[Source records]

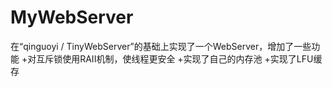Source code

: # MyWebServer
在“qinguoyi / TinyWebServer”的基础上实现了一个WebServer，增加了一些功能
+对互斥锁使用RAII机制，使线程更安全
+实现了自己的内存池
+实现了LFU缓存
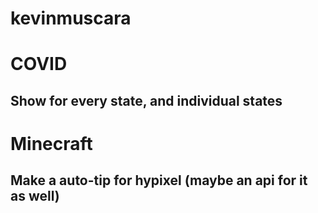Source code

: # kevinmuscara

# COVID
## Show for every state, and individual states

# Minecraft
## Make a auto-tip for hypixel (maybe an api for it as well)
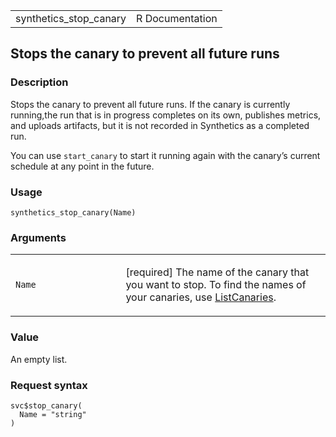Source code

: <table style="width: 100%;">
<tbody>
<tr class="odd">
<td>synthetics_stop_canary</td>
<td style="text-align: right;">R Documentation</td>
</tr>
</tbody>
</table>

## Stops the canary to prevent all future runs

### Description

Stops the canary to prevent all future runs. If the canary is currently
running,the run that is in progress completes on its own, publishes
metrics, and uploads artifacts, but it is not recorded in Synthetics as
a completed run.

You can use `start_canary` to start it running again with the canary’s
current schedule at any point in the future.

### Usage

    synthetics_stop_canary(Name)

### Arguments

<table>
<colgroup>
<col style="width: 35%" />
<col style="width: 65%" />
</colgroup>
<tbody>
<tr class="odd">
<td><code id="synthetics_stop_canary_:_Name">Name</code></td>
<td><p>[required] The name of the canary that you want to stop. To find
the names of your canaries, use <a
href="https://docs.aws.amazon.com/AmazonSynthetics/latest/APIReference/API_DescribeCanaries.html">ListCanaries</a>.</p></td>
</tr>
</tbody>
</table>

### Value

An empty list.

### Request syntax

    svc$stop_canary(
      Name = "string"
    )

[/Source records]
[Source records]

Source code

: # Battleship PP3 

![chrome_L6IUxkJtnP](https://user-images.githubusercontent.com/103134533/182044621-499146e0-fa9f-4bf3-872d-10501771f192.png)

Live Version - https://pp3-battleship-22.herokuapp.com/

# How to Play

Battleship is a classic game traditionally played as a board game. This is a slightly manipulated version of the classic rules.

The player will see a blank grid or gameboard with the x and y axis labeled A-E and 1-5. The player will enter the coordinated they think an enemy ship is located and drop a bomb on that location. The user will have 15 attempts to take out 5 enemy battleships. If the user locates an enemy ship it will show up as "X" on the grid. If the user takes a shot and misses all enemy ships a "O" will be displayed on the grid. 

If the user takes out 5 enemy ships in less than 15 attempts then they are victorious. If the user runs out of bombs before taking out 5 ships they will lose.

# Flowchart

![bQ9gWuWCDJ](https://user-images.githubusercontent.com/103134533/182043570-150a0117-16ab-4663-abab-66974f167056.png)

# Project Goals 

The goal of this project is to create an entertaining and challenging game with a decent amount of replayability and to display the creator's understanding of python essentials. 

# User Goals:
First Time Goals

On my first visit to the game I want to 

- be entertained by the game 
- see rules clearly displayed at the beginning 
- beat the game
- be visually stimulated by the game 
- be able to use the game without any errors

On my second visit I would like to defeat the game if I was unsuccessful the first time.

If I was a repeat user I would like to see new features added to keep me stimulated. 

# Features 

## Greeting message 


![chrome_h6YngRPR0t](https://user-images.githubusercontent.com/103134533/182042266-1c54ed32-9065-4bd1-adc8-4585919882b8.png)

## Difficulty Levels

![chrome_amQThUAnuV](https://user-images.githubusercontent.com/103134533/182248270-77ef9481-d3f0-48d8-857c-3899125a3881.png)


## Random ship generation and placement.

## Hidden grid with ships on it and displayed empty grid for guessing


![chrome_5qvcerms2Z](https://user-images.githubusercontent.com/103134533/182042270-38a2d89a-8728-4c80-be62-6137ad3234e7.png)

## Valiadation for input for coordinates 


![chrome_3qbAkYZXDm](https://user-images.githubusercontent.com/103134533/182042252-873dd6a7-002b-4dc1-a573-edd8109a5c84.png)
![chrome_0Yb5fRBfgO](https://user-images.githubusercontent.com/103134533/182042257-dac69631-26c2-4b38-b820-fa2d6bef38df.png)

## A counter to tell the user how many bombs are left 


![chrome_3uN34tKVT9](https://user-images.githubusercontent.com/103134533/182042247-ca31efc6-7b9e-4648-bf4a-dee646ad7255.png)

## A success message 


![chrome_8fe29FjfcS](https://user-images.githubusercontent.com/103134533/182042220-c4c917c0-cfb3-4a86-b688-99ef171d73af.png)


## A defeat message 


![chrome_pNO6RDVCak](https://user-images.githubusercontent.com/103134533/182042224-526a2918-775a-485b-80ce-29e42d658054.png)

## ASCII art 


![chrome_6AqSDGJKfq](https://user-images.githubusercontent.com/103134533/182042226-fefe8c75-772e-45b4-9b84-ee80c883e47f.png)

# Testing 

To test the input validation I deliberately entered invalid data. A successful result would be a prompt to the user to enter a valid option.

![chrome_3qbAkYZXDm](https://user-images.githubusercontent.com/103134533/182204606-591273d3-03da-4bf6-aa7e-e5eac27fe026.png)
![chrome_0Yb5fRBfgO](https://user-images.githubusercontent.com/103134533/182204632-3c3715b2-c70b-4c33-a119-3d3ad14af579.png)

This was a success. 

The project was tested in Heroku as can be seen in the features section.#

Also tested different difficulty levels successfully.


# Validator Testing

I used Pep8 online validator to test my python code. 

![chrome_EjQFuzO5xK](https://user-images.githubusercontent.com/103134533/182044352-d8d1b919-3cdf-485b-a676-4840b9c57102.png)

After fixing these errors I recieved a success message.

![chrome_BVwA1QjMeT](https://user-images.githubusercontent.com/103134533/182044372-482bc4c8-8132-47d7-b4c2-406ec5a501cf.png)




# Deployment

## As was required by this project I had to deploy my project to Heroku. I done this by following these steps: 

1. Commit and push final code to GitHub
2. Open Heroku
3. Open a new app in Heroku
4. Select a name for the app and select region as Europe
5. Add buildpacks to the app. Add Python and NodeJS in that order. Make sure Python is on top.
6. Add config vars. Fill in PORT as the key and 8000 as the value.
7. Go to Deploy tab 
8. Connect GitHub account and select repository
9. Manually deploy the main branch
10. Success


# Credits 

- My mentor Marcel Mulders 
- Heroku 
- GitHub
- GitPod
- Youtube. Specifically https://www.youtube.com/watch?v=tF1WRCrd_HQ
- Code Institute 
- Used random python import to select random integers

[/Source records]
[Source records]

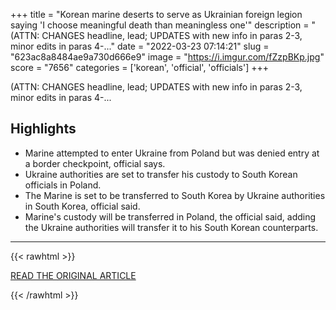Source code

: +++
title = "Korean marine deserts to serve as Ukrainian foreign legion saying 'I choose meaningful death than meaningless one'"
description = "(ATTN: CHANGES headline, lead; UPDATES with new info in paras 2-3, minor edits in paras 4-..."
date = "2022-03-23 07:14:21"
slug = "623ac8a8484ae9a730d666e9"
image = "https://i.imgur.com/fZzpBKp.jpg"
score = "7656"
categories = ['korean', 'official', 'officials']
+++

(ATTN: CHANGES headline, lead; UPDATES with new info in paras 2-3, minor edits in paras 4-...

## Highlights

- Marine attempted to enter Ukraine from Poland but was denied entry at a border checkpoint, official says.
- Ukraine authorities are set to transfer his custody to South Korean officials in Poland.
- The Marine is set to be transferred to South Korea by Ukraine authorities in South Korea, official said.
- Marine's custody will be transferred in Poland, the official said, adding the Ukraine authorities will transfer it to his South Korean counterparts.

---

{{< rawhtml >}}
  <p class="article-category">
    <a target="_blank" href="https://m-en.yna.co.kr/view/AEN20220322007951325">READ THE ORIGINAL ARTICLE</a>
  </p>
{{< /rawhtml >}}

[/Source records]

Count how many lines in the data contain the word "Poland". Reply with that number only.

3